● **AIM OF THE TASK**
Copy exactly the stretch of data below from the line with "that grouping together" through the line with "execution is possible", including both of those lines.

*** SUPPLIED RECORDS ***

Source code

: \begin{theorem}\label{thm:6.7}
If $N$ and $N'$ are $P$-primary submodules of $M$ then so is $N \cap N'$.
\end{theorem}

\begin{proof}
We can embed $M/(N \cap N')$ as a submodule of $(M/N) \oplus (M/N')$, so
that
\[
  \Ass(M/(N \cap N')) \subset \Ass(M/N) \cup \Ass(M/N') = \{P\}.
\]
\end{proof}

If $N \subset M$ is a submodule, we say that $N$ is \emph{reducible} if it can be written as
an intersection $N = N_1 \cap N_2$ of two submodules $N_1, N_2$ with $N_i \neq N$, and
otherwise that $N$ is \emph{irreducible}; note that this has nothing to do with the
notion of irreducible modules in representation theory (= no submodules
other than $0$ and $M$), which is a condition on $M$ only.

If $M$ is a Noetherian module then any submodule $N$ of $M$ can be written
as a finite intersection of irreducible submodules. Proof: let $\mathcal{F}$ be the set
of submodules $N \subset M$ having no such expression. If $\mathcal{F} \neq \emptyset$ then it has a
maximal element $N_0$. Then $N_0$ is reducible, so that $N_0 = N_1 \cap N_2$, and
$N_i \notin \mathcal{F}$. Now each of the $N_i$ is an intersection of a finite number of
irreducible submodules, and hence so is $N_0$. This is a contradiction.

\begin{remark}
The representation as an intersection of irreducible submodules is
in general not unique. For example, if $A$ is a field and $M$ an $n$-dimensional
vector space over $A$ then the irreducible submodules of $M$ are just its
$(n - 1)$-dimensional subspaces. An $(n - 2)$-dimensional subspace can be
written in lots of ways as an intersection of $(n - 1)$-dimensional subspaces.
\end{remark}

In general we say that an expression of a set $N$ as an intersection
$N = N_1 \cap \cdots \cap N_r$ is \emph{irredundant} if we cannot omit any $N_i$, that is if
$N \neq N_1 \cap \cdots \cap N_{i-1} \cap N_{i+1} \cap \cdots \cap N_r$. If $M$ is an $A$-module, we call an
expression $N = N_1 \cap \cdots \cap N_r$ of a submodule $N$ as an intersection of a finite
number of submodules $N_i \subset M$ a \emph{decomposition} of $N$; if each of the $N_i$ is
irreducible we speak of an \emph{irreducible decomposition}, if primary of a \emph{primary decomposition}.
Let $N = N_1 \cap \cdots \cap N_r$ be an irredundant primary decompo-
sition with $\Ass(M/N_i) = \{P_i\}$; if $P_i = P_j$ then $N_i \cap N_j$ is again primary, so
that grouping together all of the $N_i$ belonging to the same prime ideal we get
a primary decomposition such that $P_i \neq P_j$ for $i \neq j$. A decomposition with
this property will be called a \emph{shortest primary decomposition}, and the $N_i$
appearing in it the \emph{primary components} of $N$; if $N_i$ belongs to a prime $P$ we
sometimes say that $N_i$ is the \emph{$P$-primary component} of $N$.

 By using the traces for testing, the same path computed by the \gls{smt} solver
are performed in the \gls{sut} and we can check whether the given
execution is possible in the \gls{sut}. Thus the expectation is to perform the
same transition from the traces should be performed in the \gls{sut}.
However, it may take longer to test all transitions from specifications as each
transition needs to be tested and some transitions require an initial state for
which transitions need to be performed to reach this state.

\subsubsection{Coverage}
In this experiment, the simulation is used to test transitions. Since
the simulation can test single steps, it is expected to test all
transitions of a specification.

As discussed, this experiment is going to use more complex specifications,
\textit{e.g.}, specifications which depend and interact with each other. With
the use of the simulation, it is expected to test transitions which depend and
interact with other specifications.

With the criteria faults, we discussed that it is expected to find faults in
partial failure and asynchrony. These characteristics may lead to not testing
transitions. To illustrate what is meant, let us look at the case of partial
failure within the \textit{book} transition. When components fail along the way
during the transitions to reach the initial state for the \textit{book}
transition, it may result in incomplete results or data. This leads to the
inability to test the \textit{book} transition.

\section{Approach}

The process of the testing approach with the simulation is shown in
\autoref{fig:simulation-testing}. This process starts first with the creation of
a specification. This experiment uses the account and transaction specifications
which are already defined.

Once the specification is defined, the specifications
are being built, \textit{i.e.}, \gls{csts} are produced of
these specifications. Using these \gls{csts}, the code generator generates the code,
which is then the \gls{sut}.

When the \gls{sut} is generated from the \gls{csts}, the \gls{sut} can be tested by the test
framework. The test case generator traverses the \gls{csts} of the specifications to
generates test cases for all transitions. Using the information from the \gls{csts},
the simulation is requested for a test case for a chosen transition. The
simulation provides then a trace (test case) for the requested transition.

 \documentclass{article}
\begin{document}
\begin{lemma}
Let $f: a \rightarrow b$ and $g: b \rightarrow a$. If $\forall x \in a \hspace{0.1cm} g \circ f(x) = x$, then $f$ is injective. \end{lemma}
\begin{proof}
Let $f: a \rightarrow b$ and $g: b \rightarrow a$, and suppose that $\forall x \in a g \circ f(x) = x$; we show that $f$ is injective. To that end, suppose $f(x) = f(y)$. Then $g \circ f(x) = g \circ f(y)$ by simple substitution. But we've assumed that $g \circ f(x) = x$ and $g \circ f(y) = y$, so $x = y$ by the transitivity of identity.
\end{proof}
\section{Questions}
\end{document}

*** End of SUPPLIED RECORDS ***

● **SOLUTION TO THIS PROBLEM**
that grouping together all of the $N_i$ belonging to the same prime ideal we get
a primary decomposition such that $P_i \neq P_j$ for $i \neq j$. A decomposition with
this property will be called a \emph{shortest primary decomposition}, and the $N_i$
appearing in it the \emph{primary components} of $N$; if $N_i$ belongs to a prime $P$ we
sometimes say that $N_i$ is the \emph{$P$-primary component} of $N$.

 By using the traces for testing, the same path computed by the \gls{smt} solver
are performed in the \gls{sut} and we can check whether the given
execution is possible in the \gls{sut}. Thus the expectation is to perform the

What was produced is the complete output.